#### What you should do:
Whenever "Enrollments" appears in a line, please copy that line from the data.

#### Dataset records:
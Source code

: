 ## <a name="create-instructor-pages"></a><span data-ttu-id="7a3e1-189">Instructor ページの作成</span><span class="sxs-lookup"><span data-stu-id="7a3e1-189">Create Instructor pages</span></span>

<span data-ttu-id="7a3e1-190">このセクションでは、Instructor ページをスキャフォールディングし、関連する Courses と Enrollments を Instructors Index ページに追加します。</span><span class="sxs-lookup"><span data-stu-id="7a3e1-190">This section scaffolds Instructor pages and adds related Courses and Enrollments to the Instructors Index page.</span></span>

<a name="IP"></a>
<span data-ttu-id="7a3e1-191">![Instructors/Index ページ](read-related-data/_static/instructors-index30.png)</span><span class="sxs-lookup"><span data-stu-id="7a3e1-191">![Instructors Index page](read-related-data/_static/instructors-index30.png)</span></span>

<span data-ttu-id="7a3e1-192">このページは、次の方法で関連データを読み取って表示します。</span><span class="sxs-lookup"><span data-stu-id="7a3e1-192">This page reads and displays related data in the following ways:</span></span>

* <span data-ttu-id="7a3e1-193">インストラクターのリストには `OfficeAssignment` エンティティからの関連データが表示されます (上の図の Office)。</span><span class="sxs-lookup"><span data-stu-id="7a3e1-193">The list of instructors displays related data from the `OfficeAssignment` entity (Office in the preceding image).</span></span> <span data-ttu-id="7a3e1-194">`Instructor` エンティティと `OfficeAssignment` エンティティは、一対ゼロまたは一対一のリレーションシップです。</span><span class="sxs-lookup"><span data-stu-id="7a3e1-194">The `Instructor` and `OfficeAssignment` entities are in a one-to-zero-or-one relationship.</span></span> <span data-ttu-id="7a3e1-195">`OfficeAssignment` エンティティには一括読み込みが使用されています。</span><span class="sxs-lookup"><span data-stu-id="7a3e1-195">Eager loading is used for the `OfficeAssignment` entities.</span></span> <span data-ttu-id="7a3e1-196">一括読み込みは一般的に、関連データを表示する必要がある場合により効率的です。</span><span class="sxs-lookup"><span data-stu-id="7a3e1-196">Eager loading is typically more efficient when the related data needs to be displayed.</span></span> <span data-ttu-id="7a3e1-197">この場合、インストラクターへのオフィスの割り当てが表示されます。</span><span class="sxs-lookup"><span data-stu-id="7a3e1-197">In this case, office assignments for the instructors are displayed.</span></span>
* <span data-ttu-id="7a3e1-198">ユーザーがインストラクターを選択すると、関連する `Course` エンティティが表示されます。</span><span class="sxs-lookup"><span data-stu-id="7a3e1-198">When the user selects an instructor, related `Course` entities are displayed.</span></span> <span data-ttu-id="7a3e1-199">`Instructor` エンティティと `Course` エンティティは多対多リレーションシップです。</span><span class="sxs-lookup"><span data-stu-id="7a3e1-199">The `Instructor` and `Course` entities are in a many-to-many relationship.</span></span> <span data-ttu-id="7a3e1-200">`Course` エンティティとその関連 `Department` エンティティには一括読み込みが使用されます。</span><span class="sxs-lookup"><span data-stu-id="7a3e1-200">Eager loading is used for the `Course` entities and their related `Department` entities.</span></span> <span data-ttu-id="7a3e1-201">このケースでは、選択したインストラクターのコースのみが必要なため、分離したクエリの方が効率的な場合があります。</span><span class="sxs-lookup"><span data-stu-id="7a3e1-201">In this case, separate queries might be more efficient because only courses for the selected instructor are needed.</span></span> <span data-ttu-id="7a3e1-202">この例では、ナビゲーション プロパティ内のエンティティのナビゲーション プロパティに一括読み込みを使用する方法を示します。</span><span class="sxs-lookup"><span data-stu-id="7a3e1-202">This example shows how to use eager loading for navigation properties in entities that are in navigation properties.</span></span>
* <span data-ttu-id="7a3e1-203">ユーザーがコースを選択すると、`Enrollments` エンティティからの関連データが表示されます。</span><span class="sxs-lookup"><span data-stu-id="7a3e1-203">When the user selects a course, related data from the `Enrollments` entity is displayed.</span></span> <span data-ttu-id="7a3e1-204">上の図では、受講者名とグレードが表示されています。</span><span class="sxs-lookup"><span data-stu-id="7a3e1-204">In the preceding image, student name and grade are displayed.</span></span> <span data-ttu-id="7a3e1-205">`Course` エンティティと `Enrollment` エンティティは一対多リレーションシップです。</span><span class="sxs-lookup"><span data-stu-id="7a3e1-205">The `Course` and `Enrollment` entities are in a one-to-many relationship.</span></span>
--
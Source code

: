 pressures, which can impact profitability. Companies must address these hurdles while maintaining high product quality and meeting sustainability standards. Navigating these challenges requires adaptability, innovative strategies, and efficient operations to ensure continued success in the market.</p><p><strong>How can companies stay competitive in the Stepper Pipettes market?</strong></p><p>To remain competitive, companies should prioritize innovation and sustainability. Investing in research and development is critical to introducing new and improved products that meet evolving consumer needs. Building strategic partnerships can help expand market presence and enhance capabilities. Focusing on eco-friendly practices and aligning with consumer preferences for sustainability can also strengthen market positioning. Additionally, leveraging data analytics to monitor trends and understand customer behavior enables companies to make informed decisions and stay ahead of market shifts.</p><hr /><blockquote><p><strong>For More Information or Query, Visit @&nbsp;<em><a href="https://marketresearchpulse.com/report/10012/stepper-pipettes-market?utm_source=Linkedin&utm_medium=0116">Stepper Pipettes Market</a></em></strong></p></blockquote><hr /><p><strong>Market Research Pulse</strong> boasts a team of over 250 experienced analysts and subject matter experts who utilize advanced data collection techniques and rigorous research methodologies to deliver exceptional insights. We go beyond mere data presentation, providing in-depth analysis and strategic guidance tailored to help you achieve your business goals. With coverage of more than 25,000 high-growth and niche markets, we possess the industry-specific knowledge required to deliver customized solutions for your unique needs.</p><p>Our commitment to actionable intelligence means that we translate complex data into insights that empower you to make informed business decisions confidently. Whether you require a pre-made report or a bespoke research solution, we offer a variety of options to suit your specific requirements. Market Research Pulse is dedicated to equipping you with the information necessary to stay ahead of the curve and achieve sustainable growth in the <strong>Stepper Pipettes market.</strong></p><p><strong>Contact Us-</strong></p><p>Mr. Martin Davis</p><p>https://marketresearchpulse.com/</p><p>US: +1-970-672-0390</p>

#### Output for this exercise:
<span data-ttu-id="7a3e1-190">このセクションでは、Instructor ページをスキャフォールディングし、関連する Courses と Enrollments を Instructors Index ページに追加します。</span><span class="sxs-lookup"><span data-stu-id="7a3e1-190">This section scaffolds Instructor pages and adds related Courses and Enrollments to the Instructors Index page.</span></span>
* <span data-ttu-id="7a3e1-203">ユーザーがコースを選択すると、`Enrollments` エンティティからの関連データが表示されます。</span><span class="sxs-lookup"><span data-stu-id="7a3e1-203">When the user selects a course, related data from the `Enrollments` entity is displayed.</span></span> <span data-ttu-id="7a3e1-204">上の図では、受講者名とグレードが表示されています。</span><span class="sxs-lookup"><span data-stu-id="7a3e1-204">In the preceding image, student name and grade are displayed.</span></span> <span data-ttu-id="7a3e1-205">`Course` エンティティと `Enrollment` エンティティは一対多リレーションシップです。</span><span class="sxs-lookup"><span data-stu-id="7a3e1-205">The `Course` and `Enrollment` entities are in a one-to-many relationship.</span></span>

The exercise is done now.